Sir James Simpson - Discovering meaning in life

All photographs courtesy of Unsplash

In  Bathgate, a town in Scotland, a boy was born in 1811.  His family were not wealthy, and his mother died when he was nine years old, but he went on to become one of the most famous doctors that has ever lived.  His name was James Simpson, and he was educated at the University of Edinburgh and trained as a doctor.

He attended the operating room soon after starting his medical training and the place was not as clean as it might be, and there were no gowns, masks or gloves worn by those doing the operation. The patient was terrified and had to be held down firmly on the table as the operation took place.  As the surgical knife was used, the screams of the patient echoed around the building as there were no anaesthetics in those days.  The sound of that distressed patient stayed with James Simpson, and he determined to see an end to such suffering and conscious surgery. 
He gained high qualifications in medicine and became a Professor at the University at the unusually young age of twenty-eight.  He had a thriving medical practice and was earning a lot of money, and as a lecturer, his ability was almost without equal.  He was just brilliant in all he did and used unique illustrations to interest students, and had a magnetic personality.  Students heard increasingly about his ability and crowded continually into his lecture rooms to hear him teach.  

Outwardly, everything was going so well, and he even seemed to be a Christian believer as he went to church.  Yet he knew he had no relationship with God, and his questions became very pointed when he saw his young daughter die of a serious illness, and he was helpless to save her life.  Yet he was more concerned with material and monetary aspects of daily living than the important spiritual concerns of the soul.  

In 1846, he heard of the anaesthetic called ether, which was discovered in America. It was tried in Scotland, but its dangers and disadvantages were so great that it was unsatisfactory.  James Simpson set about finding a viable alternative. After trying many, many drugs and recording their effects, he eventually hit upon chloroform.  To begin with, he did nothing with the sample he had obtained, but then he tried it out on himself and two colleagues, and it caused them to lose consciousness and collapse.  This was the discovery of the ‘better anaesthetic’ and was a great success.  It was first used on a mother in labour, and she was so excited by the less painful birth that she named her baby Anaesthesia.  James Simpson was now not only admired and rich but had national fame as the discoverer of chloroform as an anaesthetic.
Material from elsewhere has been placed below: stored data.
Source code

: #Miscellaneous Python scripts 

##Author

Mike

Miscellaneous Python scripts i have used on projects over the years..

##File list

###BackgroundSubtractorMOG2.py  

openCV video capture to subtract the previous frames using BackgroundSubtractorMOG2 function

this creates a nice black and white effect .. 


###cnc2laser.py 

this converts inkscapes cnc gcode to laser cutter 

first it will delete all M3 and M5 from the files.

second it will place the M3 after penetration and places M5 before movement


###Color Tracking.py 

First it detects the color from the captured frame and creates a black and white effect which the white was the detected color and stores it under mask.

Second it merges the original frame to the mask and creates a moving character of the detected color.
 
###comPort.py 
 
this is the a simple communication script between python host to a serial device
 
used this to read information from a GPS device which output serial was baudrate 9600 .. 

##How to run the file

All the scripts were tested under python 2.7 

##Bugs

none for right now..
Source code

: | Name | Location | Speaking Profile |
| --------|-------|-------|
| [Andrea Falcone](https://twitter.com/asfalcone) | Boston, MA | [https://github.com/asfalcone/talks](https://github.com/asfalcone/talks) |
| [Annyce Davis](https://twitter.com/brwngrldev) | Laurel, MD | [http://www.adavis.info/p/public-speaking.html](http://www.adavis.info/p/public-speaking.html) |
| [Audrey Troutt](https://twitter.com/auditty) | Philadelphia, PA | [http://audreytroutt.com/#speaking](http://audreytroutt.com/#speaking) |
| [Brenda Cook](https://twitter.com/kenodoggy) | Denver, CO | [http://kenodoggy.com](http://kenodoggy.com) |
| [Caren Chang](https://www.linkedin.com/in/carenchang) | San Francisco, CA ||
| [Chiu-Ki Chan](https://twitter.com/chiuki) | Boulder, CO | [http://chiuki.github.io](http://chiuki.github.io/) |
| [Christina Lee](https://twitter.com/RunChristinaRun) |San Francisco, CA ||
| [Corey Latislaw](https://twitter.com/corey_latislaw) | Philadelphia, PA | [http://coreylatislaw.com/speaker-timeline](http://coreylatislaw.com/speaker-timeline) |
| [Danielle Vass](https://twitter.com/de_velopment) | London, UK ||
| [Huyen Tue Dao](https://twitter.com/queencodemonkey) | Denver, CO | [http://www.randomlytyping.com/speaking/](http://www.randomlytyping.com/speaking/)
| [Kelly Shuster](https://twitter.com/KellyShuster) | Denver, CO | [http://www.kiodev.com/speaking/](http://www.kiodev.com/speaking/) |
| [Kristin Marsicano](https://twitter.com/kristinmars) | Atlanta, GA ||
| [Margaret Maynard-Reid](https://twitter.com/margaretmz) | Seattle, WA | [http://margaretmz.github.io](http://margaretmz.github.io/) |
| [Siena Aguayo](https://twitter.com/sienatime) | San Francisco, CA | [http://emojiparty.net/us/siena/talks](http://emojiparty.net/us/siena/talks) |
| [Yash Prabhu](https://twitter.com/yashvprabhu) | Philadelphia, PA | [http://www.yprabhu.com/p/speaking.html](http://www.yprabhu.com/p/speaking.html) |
Yet, for all his fame, fortune and celebrity status, he had not found peace of heart or a relationship with God. He saw his best friend, Dr. Reid, die in extreme pain but with a peacefulness which he envied and wanted to find for himself.  Eventually, it was an invalid woman, a firm Christian, whom he was treating, who showed him the way. She urged him to repent of sin and selfishness and seek Christ as the only Saviour of sinners.  It was on Christmas Day 1858 that James Simpson became a changed man, a new Christian, someone with a deep and real relationship with God.  

He used to say to his students, “In Christ, you will find a Saviour, a companion, a counsellor, a friend, a brother who loves you with a love greater than the human heart can conceive.”  He was later knighted and had royal approval for his discovery when Queen Victoria was attended by James Simpson and used chloroform during the birth of Prince Leopold.  Sir James Young Simpson died at the age of fifty-eight, and 2,000 people attended his funeral.  His final testimony was, “We can do nothing to wash away our guilt before God, but Christ has done all that is required.  Believe on the Lord Jesus Christ and thou shalt be saved.”  That can apply to us!